The shared responsibility model across on-premise, IaaS and SaaS applications (Source: AppOmni)
In general, SaaS providers place the following responsibilities on customers:
- Compliance and data governance: Implement applicable compliance, privacy and regulatory framework controls, including meeting requirements on data transfers and residency.
- Identity and access management: Enforcing the principle of least privilege, ensuring user access isn’t over-provisioned or deleting users that no longer work for the organization.
- Application controls: Understanding which system, roles and user-level settings security are relevant. There are hundreds of these controls per SaaS application, adding to the complexity.
Reassessing and redefining your existing security controls
The complex nature of SaaS platforms introduces new security risks, which include:
- Publicly exposed SaaS data
- External users with over-privileged access
- Third-party apps connected to the platform
- Data with limited or no restrictions
- Over-provisioned administrator users/roles
- Failed security configuration best practices.
While re-evaluating security controls, consider these key areas within your responsibility:
- Do you have security and compliance policies, and have you applied them to your SaaS applications?
- Who has access and who should have access to the sensitive data objects in a SaaS application?
- What data sets are considered sensitive, and what is the exposure risk?
- What do normal transaction patterns look like in each application between the user and your sensitive data, and when should enterprise security be aware of deviations?
How mature is your SaaS security strategy?

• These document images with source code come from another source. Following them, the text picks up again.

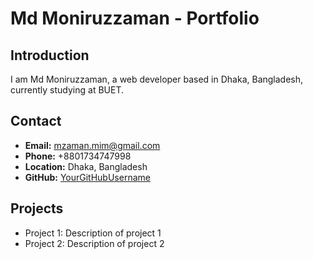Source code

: # Md Moniruzzaman - Portfolio

## Introduction
I am Md Moniruzzaman, a web developer based in Dhaka, Bangladesh, currently studying at BUET.

## Contact
- **Email:** [mzaman.mim@gmail.com](mailto:mzaman.mim@gmail.com)
- **Phone:** +8801734747998
- **Location:** Dhaka, Bangladesh
- **GitHub:** [YourGitHubUsername](https://github.com/YourGitHubUsername)

## Projects
- Project 1: Description of project 1
- Project 2: Description of project 2

<!-- Feel free to add more sections as needed -->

Despite the massive threat, many organizations currently use a fragmented approach to SaaS application security. To set your business apart, you should move away from an ad-hoc reactive strategy and embrace solutions to improve your security posture with centralized and consistent security management of mission-critical SaaS applications.
These solutions should address:
- Data loss or theft: SaaS environments contain a lot of sensitive data, such as customer and employee information. If this data is lost or stolen, it could significantly impact the organization.

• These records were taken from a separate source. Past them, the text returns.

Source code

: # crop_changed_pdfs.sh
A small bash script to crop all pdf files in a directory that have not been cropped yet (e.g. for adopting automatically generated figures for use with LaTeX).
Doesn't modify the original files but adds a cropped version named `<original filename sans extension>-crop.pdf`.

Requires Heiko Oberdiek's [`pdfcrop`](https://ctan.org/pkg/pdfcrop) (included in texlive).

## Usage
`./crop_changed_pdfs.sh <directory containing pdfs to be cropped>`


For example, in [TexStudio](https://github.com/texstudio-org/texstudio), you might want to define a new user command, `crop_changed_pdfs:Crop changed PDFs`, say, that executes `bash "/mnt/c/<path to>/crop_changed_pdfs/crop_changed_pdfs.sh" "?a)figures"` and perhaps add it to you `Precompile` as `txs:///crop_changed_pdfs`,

- Unauthorized access: SaaS environments are often accessed by many employees, contractors, partners and customers. If unauthorized users gain access to the environment, they could cause significant damage or steal sensitive data.
- Malware and ransomware: Breached SaaS environments can pose as an attack vector to spread malware attacks causing damage to the organization’s IT infrastructure. Ransomware attacks encrypt corporate data and systems and demand a ransom payment to decrypt them.
- Privilege escalation: Privilege escalation is a type of attack that allows an attacker to gain access to higher levels of privilege than they should have. This can give them access to sensitive data or allow them to make changes to the environment that could cause damage.
- Insider threats: Insider threats are threats posed by employees or contractors who have legitimate access to the environment. These threats can be accidental or malicious and can cause a lot of damage.
Don’t wait to mitigate risk
Organizations must adopt a comprehensive approach to SaaS Security as part of their overall cloud security strategy, accounting for known and unknown risks brought on by SaaS apps and SaaS-to-SaaS connections. There are several things that organizations can do to mitigate these risks, such as bringing visibility over the SaaS estate at scale, preventing data exposure and critical misconfigurations, implementing continuous threat and user activity monitoring, conducting regular end-user privilege access and permissions audits (including for third-party vendors and applications) and enforcing strong IAM and password management policies. In addition, organizations can also educate employees about security risks and create enterprise-wide awareness. Finally, having plans in place for responding to incidents, including plans for data breach recovery, dealing with ransomware and responding to insider threats, gives everyone a job to do if and when an incident occurs.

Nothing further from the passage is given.